Work order => Lift out each line of the data that holds "newcommand".

Data provided =>
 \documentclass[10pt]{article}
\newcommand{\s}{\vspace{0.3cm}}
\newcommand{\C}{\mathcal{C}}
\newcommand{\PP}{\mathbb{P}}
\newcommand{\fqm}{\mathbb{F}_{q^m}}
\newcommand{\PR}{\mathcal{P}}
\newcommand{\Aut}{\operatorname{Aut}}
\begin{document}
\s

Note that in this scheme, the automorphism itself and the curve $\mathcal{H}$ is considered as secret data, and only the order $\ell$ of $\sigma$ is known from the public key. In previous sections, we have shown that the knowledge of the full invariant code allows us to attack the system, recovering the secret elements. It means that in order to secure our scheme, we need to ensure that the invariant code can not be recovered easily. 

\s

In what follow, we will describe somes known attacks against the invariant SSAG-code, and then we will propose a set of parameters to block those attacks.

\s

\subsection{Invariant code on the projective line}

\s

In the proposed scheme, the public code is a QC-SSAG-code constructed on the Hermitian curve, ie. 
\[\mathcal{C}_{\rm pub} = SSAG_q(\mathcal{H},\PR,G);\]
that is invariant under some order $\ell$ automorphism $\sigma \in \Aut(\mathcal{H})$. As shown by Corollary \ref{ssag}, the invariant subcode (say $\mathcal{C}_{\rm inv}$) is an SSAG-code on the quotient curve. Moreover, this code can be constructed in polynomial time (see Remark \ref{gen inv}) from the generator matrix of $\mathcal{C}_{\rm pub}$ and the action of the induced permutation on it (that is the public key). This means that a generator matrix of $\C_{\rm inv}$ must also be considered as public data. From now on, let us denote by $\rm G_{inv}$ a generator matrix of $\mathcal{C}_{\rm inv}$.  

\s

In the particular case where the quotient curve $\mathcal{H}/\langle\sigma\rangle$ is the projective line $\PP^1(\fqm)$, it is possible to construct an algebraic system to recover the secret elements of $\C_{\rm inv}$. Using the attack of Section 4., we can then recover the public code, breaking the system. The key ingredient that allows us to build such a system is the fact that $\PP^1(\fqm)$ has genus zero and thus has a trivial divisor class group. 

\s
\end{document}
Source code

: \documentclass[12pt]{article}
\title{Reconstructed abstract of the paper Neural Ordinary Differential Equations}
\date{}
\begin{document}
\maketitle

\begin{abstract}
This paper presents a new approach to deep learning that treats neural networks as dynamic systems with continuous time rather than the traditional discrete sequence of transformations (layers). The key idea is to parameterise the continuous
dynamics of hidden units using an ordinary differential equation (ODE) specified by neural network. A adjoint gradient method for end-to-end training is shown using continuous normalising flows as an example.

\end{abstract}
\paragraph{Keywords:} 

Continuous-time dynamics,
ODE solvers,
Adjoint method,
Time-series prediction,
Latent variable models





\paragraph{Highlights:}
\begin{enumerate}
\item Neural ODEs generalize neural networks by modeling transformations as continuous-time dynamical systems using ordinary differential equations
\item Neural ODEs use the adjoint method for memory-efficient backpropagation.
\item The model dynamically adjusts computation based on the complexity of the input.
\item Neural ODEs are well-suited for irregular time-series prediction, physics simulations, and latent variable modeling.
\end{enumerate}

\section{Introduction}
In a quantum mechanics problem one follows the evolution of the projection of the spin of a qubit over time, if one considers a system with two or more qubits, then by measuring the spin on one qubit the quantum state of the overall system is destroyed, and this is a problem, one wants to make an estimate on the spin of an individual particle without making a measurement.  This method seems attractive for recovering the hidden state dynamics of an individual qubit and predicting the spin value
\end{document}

Response to the task =>
\newcommand{\s}{\vspace{0.3cm}}
\newcommand{\C}{\mathcal{C}}
\newcommand{\PP}{\mathbb{P}}
\newcommand{\fqm}{\mathbb{F}_{q^m}}
\newcommand{\PR}{\mathcal{P}}
\newcommand{\Aut}{\operatorname{Aut}}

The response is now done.